-- Opening Marker --

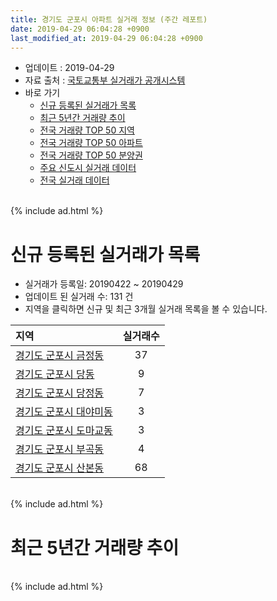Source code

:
 ```yaml
---
title: 경기도 군포시 아파트 실거래 정보 (주간 레포트)
date: 2019-04-29 06:04:28 +0900
last_modified_at: 2019-04-29 06:04:28 +0900
---
```


* 업데이트 : 2019-04-29
* 자료 출처 : [국토교통부 실거래가 공개시스템](http://rt.molit.go.kr)
* 바로 가기
    * [신규 등록된 실거래가 목록](#신규-등록된-실거래가-목록)
    * [최근 5년간 거래량 추이](#최근-5년간-거래량-추이)
    * [전국 거래량 TOP 50 지역](https://inasie.github.io/apt-trade-info/최근-3개월-전국에서-가장-거래가-많이-발생한-지역)
    * [전국 거래량 TOP 50 아파트](https://inasie.github.io/apt-trade-info/최근-3개월-전국에서-가장-거래가-많이-발생한-아파트)
    * [전국 거래량 TOP 50 분양권](https://inasie.github.io/apt-trade-info/최근-3개월-전국에서-가장-거래가-많이-발생한-분양권)
    * [주요 신도시 실거래 데이터](https://inasie.github.io/apt-trade-info/주요-신도시)
    * [전국 실거래 데이터](https://inasie.github.io/apt-trade-info/전국)

<br>
{% include ad.html %}
<br>

# 신규 등록된 실거래가 목록
* 실거래가 등록일: 20190422 ~ 20190429
* 업데이트 된 실거래 수: 131 건
* 지역을 클릭하면 신규 및 최근 3개월 실거래 목록을 볼 수 있습니다.


|지역|실거래수|
|:---|:---:|
|[경기도 군포시 금정동](https://inasie.github.io/apt-trade-info/경기도-군포시-금정동)|37|
|[경기도 군포시 당동](https://inasie.github.io/apt-trade-info/경기도-군포시-당동)|9|
|[경기도 군포시 당정동](https://inasie.github.io/apt-trade-info/경기도-군포시-당정동)|7|
|[경기도 군포시 대야미동](https://inasie.github.io/apt-trade-info/경기도-군포시-대야미동)|3|
|[경기도 군포시 도마교동](https://inasie.github.io/apt-trade-info/경기도-군포시-도마교동)|3|
|[경기도 군포시 부곡동](https://inasie.github.io/apt-trade-info/경기도-군포시-부곡동)|4|
|[경기도 군포시 산본동](https://inasie.github.io/apt-trade-info/경기도-군포시-산본동)|68|


<br>
{% include ad.html %}
<br>

# 최근 5년간 거래량 추이


<div style="width:100%;">
    <canvas id="deal_progress" height="200"></canvas>
</div>

<script>
new Chart(document.getElementById("deal_progress"), {
    type: 'line',
    data: {
        labels: ['201404','201405','201406','201407','201408','201409','201410','201411','201412','201501','201502','201503','201504','201505','201506','201507','201508','201509','201510','201511','201512','201601','201602','201603','201604','201605','201606','201607','201608','201609','201610','201611','201612','201701','201702','201703','201704','201705','201706','201707','201708','201709','201710','201711','201712','201801','201802','201803','201804','201805','201806','201807','201808','201809','201810','201811','201812','201901','201902','201903','201904'],
        datasets: [{
            label: '매매',
            pointRadius: 1,
            data: [299, 292, 296, 437, 567, 647, 508, 361, 386, 607, 574, 737, 643, 529, 527, 546, 368, 452, 421, 311, 210, 252, 280, 460, 436, 468, 616, 555, 523, 508, 501, 264, 193, 161, 276, 355, 370, 522, 537, 514, 383, 384, 313, 311, 250, 299, 277, 384, 214, 254, 291, 243, 1172, 833, 327, 169, 269, 272, 130, 143, 44],
            borderColor: "rgba(255, 201, 14, 1)",
            backgroundColor: "rgba(255, 201, 14, 0.5)",
            fill: false,
            lineTension: 0
        },{
            label: '전월세',
            pointRadius: 1,
            data: [415, 475, 441, 501, 511, 535, 556, 467, 430, 488, 440, 549, 452, 398, 409, 431, 441, 374, 434, 368, 392, 492, 449, 543, 433, 466, 472, 495, 569, 467, 587, 480, 445, 373, 538, 539, 454, 394, 389, 408, 446, 396, 321, 328, 368, 382, 378, 519, 348, 380, 368, 359, 452, 470, 452, 344, 425, 454, 378, 341, 140],
            borderColor: "rgba(0, 141, 185, 1)",
            backgroundColor: "rgba(0, 141, 185, 0.5)",
            fill: false,
            lineTension: 0
        }
        ]
    },
    options: {
        responsive: true,
        title: {
            display: false
        },
        tooltips: {
            mode: 'index',
            intersect: false
        },
        hover: {
            mode: 'nearest',
            intersect: true
        },
        scales: {
            xAxes: [{
                display: true,
                scaleLabel: {
                    display: true,
                    labelString: '년/월'
                }
            }],
            yAxes: [{
                display: true,
                ticks: {
                    suggestedMin: 0,
                },
                scaleLabel: {
                    display: true,
                    labelString: '실거래 수'
                }
            }]
        }
    }
});

</script>


<br>
{% include ad.html %}
<br>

-- Closing Marker --

▶ ACTION ITEM: In the entries above, locate every line with the word "trade" and copy it.

▶ ANSWER BELOW:
    * [전국 거래량 TOP 50 지역](https://inasie.github.io/apt-trade-info/최근-3개월-전국에서-가장-거래가-많이-발생한-지역)
    * [전국 거래량 TOP 50 아파트](https://inasie.github.io/apt-trade-info/최근-3개월-전국에서-가장-거래가-많이-발생한-아파트)
    * [전국 거래량 TOP 50 분양권](https://inasie.github.io/apt-trade-info/최근-3개월-전국에서-가장-거래가-많이-발생한-분양권)
    * [주요 신도시 실거래 데이터](https://inasie.github.io/apt-trade-info/주요-신도시)
    * [전국 실거래 데이터](https://inasie.github.io/apt-trade-info/전국)
|[경기도 군포시 금정동](https://inasie.github.io/apt-trade-info/경기도-군포시-금정동)|37|
|[경기도 군포시 당동](https://inasie.github.io/apt-trade-info/경기도-군포시-당동)|9|
|[경기도 군포시 당정동](https://inasie.github.io/apt-trade-info/경기도-군포시-당정동)|7|
|[경기도 군포시 대야미동](https://inasie.github.io/apt-trade-info/경기도-군포시-대야미동)|3|
|[경기도 군포시 도마교동](https://inasie.github.io/apt-trade-info/경기도-군포시-도마교동)|3|
|[경기도 군포시 부곡동](https://inasie.github.io/apt-trade-info/경기도-군포시-부곡동)|4|
|[경기도 군포시 산본동](https://inasie.github.io/apt-trade-info/경기도-군포시-산본동)|68|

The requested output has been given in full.